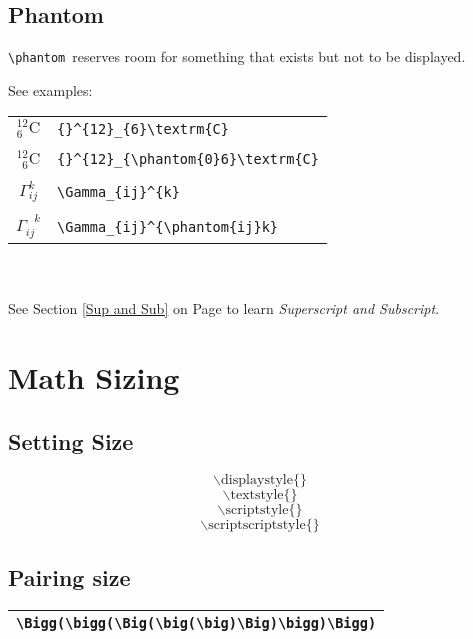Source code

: \documentclass[a4paper]{report}
\begin{document}
\subsection{Phantom}

\verb|\phantom|\ reserves room for something that exists but not to
be displayed.

See examples:\\

\begin{tabular}{c @{\quad} l}

${}^{12}_{6}\textrm{C}$ & \verb|{}^{12}_{6}\textrm{C}|\\\\

${}^{12}_{\phantom{0}6}\textrm{C}$ & \verb|{}^{12}_{\phantom{0}6}\textrm{C}|\\\\

$\Gamma_{ij}^{k}$ & \verb|\Gamma_{ij}^{k}|\\\\

$\Gamma_{ij}^{\phantom{ij}k}$ & \verb|\Gamma_{ij}^{\phantom{ij}k}|

\end{tabular}\\\\

See Section \ref{Sup and Sub} on Page \pageref{Sup and Sub} to learn
\emph{Superscript and Subscript}.

\section{Math Sizing}
\subsection{Setting Size}

\[\displaystyle{\backslash\mathrm{displaystyle\{\}}}\]
\[\textstyle{\backslash\mathrm{textstyle\{\}}}\]
\[\scriptstyle{\backslash\mathrm{scriptstyle\{\}}}\]
\[\scriptscriptstyle{\backslash\mathrm{scriptscriptstyle\{\}}}\]
\subsection{Pairing size}

\begin{tabular}{|l|}

\hline \verb|\Bigg(\bigg(\Big(\big(\big)\Big)\bigg)\Bigg)|\\
\hline
\end{tabular}
\end{document}
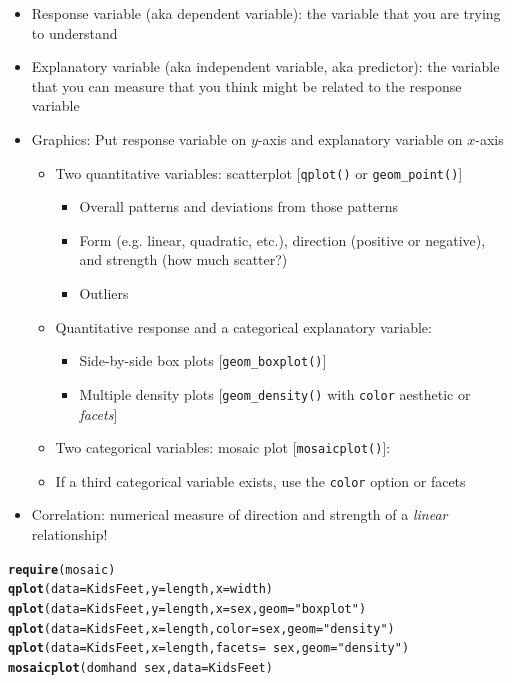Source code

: \documentclass[10pt]{article}\usepackage[]{graphicx}\usepackage[]{color}
\makeatletter
\newcommand{\hlstr}[1]{\textcolor[rgb]{0.192,0.494,0.8}{#1}}%
\newcommand{\hlopt}[1]{\textcolor[rgb]{0,0,0}{#1}}%
\newcommand{\hlstd}[1]{\textcolor[rgb]{0.345,0.345,0.345}{#1}}%
\newcommand{\hlkwc}[1]{\textcolor[rgb]{0.333,0.667,0.333}{#1}}%
\newcommand{\hlkwd}[1]{\textcolor[rgb]{0.737,0.353,0.396}{\textbf{#1}}}%
\newenvironment{kframe}{%
 \def\at@end@of@kframe{}%
 \ifinner\ifhmode%
  \def\at@end@of@kframe{\end{minipage}}%
  \begin{minipage}{\columnwidth}%
 \fi\fi%
 \def\FrameCommand##1{\hskip\@totalleftmargin \hskip-\fboxsep
 \colorbox{shadecolor}{##1}\hskip-\fboxsep
     \hskip-\linewidth \hskip-\@totalleftmargin \hskip\columnwidth}%
 \MakeFramed {\advance\hsize-\width
   \@totalleftmargin\z@ \linewidth\hsize
   \@setminipage}}%
 {\par\unskip\endMakeFramed%
 \at@end@of@kframe}
\newenvironment{knitrout}{}{} %
\newcommand{\cmd}[1]{\texttt{#1}}
\makeatother
\begin{document}
\begin{itemize}
  \itemsep0em
  \item Response variable (aka dependent variable): the variable that you are trying to understand
  \item Explanatory variable (aka independent variable, aka predictor): the variable that you can measure that you think might be related to the response variable
  \item Graphics: Put response variable on $y$-axis and explanatory variable on $x$-axis
  \begin{itemize}
    \item Two quantitative variables: scatterplot [\cmd{qplot()} or \cmd{geom\_point()}]  
    \begin{itemize}
      \item Overall patterns and deviations from those patterns
      \item Form (e.g. linear, quadratic, etc.), direction (positive or negative), and strength (how much scatter?)
      \item Outliers
    \end{itemize}
    \item Quantitative response and a categorical explanatory variable:
    \begin{itemize}
      \item Side-by-side box plots [\cmd{geom\_boxplot()}]
      \item Multiple density plots [\cmd{geom\_density()} with \cmd{color} aesthetic or \emph{facets}]
    \end{itemize}
    \item Two categorical variables: mosaic plot [\cmd{mosaicplot()}]: 
    \item If a third categorical variable exists, use the \cmd{color} option or facets
  \end{itemize}
  \item Correlation: numerical measure of direction and strength of a \emph{linear} relationship!
\end{itemize}

\begin{knitrout}
\color{fgcolor}\begin{kframe}
\begin{alltt}
\hlkwd{require}\hlstd{(mosaic)}
\hlkwd{qplot}\hlstd{(}\hlkwc{data} \hlstd{= KidsFeet,} \hlkwc{y} \hlstd{= length,} \hlkwc{x} \hlstd{= width)}
\hlkwd{qplot}\hlstd{(}\hlkwc{data} \hlstd{= KidsFeet,} \hlkwc{y} \hlstd{= length,} \hlkwc{x} \hlstd{= sex,} \hlkwc{geom} \hlstd{=} \hlstr{"boxplot"}\hlstd{)}
\hlkwd{qplot}\hlstd{(}\hlkwc{data} \hlstd{= KidsFeet,} \hlkwc{x} \hlstd{= length,} \hlkwc{color} \hlstd{= sex,} \hlkwc{geom} \hlstd{=} \hlstr{"density"}\hlstd{)}
\hlkwd{qplot}\hlstd{(}\hlkwc{data} \hlstd{= KidsFeet,} \hlkwc{x} \hlstd{= length,} \hlkwc{facets} \hlstd{=} \hlopt{~}\hlstd{sex,} \hlkwc{geom} \hlstd{=} \hlstr{"density"}\hlstd{)}
\hlkwd{mosaicplot}\hlstd{(domhand} \hlopt{~} \hlstd{sex,} \hlkwc{data} \hlstd{= KidsFeet)}
\end{alltt}
\end{kframe}
\end{knitrout}
\end{document}
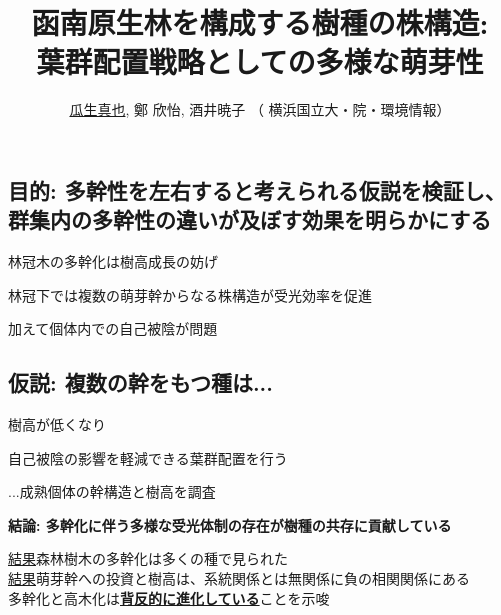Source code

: \documentclass[a0, 36pt, plainboxedsections]{sciposter} %
\title{\textcolor{Blue1}{函南原生林を構成する樹種の株構造:\\葉群配置戦略としての多様な萌芽性}}
\author{\faGroup \hspace{0.02em} \underline{瓜生真也}, 鄭 欣怡, 酒井暁子 （\faUniv \hspace{0.02em} 横浜国立大・院・環境情報） \normalsize{\faEnvelope \hspace{0.02em} \fontspec{ComicSansMS}{suika1127@gmail.com}}}
\begin{document}
\maketitle
\vspace{-2em}
\begin{multicols}{2}
\begin{mdframed}[style=section.frame]
  \centering\huge\textbf{}
\end{mdframed}

\subsection*{目的: 多幹性を左右すると考えられる仮説を検証し、群集内の多幹性の違いが及ぼす効果を明らかにする} %

林冠木の多幹化は樹高成長の妨げ

林冠下では複数の萌芽幹からなる株構造が受光効率を促進

加えて個体内での自己被陰が問題

\subsection*{仮説: 複数の幹をもつ種は...}

\begin{list}{}{\setlength{\itemindent}{1em}} %
 \item 樹高が低くなり
 \item 自己被陰の影響を軽減できる葉群配置を行う
\end{list}

...成熟個体の幹構造と樹高を調査

\columnbreak
\begin{mdframed}[style=conclusion.frame]
  \Large\textbf{\faFlagAlt \vspace{0.02em} 結論: {多幹化に伴う多様な受光体制の存在が樹種の共存に貢献している}} %
  \vspace{0.4em}
  \flushleft\normalsize{
  \underline{結果}森林樹木の多幹化は多くの種で見られた\\
  \underline{結果}萌芽幹への投資と樹高は、系統関係とは無関係に負の相関関係にある\\
  \faHandLeft \vspace{0.02em} 多幹化と高木化は\underline{\textbf{背反的に進化している}}ことを示唆
  
}
\end{mdframed}
\end{multicols}
\end{document}
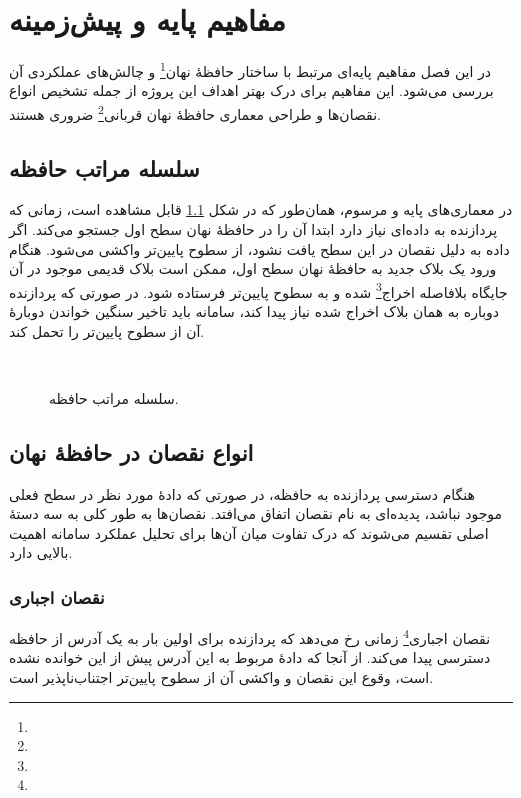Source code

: \chapter{مفاهیم پایه و پیش‌زمینه}

در این فصل مفاهیم پایه‌ای مرتبط با ساختار حافظهٔ نهان\footnote{} و چالش‌های عملکردی آن بررسی می‌شود. این مفاهیم برای درک بهتر اهداف این پروژه از جمله تشخیص انواع نقصان‌ها و طراحی معماری حافظهٔ نهان قربانی\footnote{} ضروری هستند.

\section{سلسله مراتب حافظه}
در معماری‌های پایه و مرسوم، همان‌طور که در شکل \ref{memory hierarchy} قابل مشاهده است، زمانی که پردازنده به داده‌ای نیاز دارد ابتدا آن را در حافظهٔ نهان سطح اول جستجو می‌کند. اگر داده به دلیل نقصان در این سطح یافت نشود، از سطوح پایین‌تر واکشی می‌شود. هنگام ورود یک بلاک جدید به حافظهٔ نهان سطح اول، ممکن است بلاک قدیمی موجود در آن جایگاه بلافاصله اخراج\footnote{} شده و به سطوح پایین‌تر فرستاده شود. در صورتی که پردازنده دوباره به همان بلاک اخراج شده نیاز پیدا کند، سامانه باید تاخیر سنگین خواندن دوبارهٔ آن از سطوح پایین‌تر را تحمل کند.\cite{wikipediaMemoryHierarchy}


\begin{figure}[ht]
	‫
	\caption{سلسله مراتب حافظه.}
	\label{memory hierarchy}
\end{figure}


\section{انواع نقصان در حافظهٔ نهان}

هنگام دسترسی پردازنده به حافظه، در صورتی که دادهٔ مورد نظر در سطح فعلی موجود نباشد، پدیده‌ای به نام نقصان اتفاق می‌افتد. نقصان‌ها به طور کلی به سه دستهٔ اصلی تقسیم می‌شوند که درک تفاوت میان آن‌ها برای تحلیل عملکرد سامانه اهمیت بالایی دارد.\cite{geeksForGeeksMiss, jouppi1990}

\subsection{نقصان اجباری}
نقصان اجباری\footnote{} زمانی رخ می‌دهد که پردازنده برای اولین بار به یک آدرس از حافظه دسترسی پیدا می‌کند. از آنجا که دادهٔ مربوط به این آدرس پیش از این خوانده نشده است، وقوع این نقصان و واکشی آن از سطوح پایین‌تر اجتناب‌ناپذیر است.

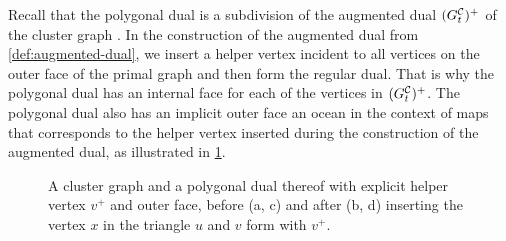 Recall that the polygonal dual is a subdivision of the augmented dual $(G^\mathcal{C}_{t})^+$ of the cluster graph .
In the construction of the augmented dual from \cref{def:augmented-dual}, we insert a helper vertex incident to all vertices on the outer face of the primal graph and then form the regular dual.
That is why the polygonal dual has an internal face for each of the vertices in $(G^\mathcal{C}_{t})^+$.
The polygonal dual also has an implicit outer face \emdash{} an ocean in the context of maps \emdash{} that corresponds to the helper vertex inserted during the construction of the augmented dual, as illustrated in \cref{fig:insert-vertex-duality}.

\begin{figure}[H]
	\centering
	\quad
	\qquad
	\quad
	\caption{A cluster graph and a polygonal dual thereof with explicit helper vertex $v^+$ and outer face, before (a, c) and after (b, d) inserting the vertex $x$ in the triangle $u$ and $v$ form with $v^+$.}
	\label{fig:insert-vertex-duality}
\end{figure}


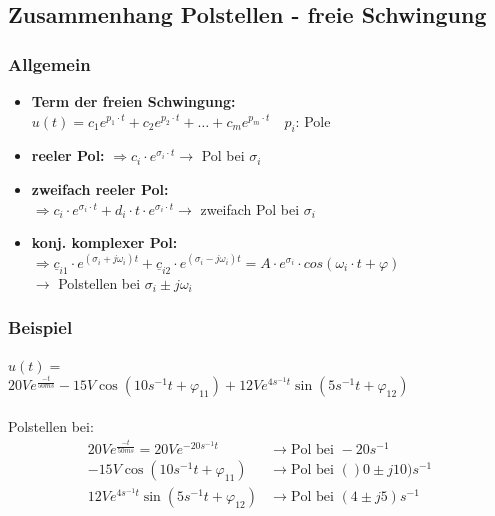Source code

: \subsection{Zusammenhang Polstellen - freie Schwingung}
\begin{multicols}{2}
\subsubsection{Allgemein}
\begin{itemize}
	\item \textbf{Term der freien Schwingung:}\\
		  $u(t)=c_1 e^{p_1 \cdot t}+c_2 e^{p_2\cdot t}+\ldots+c_m e^{p_m \cdot t}\quad
		  p_i$: Pole		
	 	\item \textbf{reeler Pol:} $\Rightarrow c_i\cdot 	e^{\sigma_i\cdot t} \rightarrow$ Pol bei $\sigma_i$
		\item \textbf{zweifach reeler Pol:}\\ $\Rightarrow c_i\cdot e^{\sigma_i\cdot t} + d_i \cdot t \cdot e^{\sigma_i\cdot t} \rightarrow$ zweifach Pol bei $\sigma_i$
		\item \textbf{konj. komplexer Pol:}\\
		$\Rightarrow \underline{c}_{i1}\cdot e^{(\sigma_i+j\omega_i)t} + \underline{c}_{i2}\cdot e^{(\sigma_i-j\omega_i)t} = A \cdot e^{\sigma_i}\cdot cos(\omega_i\cdot t + \varphi)$ \\$\rightarrow$ Polstellen bei $\sigma_i \pm j\omega_i$
		
\end{itemize}

\subsubsection{Beispiel}
$u(t)=$\\$20Ve^{\frac{-t}{50ms}}-15V\cos(10s^{-1}t+\varphi_{11})+12Ve^{4s^{-1}t}\sin(5s^{-1}t+\varphi_{12})$\\ \\
Polstellen bei:
\begin{align}
	20Ve^{\frac{-t}{50ms}} = 20Ve^{-20s^{-1}t} &\rightarrow \text{Pol bei }
	-20s^{-1}\nonumber\\
	-15V\cos(10s^{-1}t+\varphi_{11}) &\rightarrow \text{Pol bei }
	()0\pm j10)s^{-1}\nonumber\\
	12Ve^{4s^{-1}t}\sin(5s^{-1}t+\varphi_{12}) &\rightarrow \text{Pol bei } (4\pm
	j5)s^{-1}\nonumber
\end{align}

\end{multicols}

-=-=-

#### [Description of the task]
Every line of the material that includes the word "with" needs to be copied.

#### [Written solution]
      \item Multiple density plots [\cmd{geom\_density()} with \cmd{color} aesthetic or \emph{facets}]
	\caption{A cluster graph and a polygonal dual thereof with explicit helper vertex $v^+$ and outer face, before (a, c) and after (b, d) inserting the vertex $x$ in the triangle $u$ and $v$ form with $v^+$.}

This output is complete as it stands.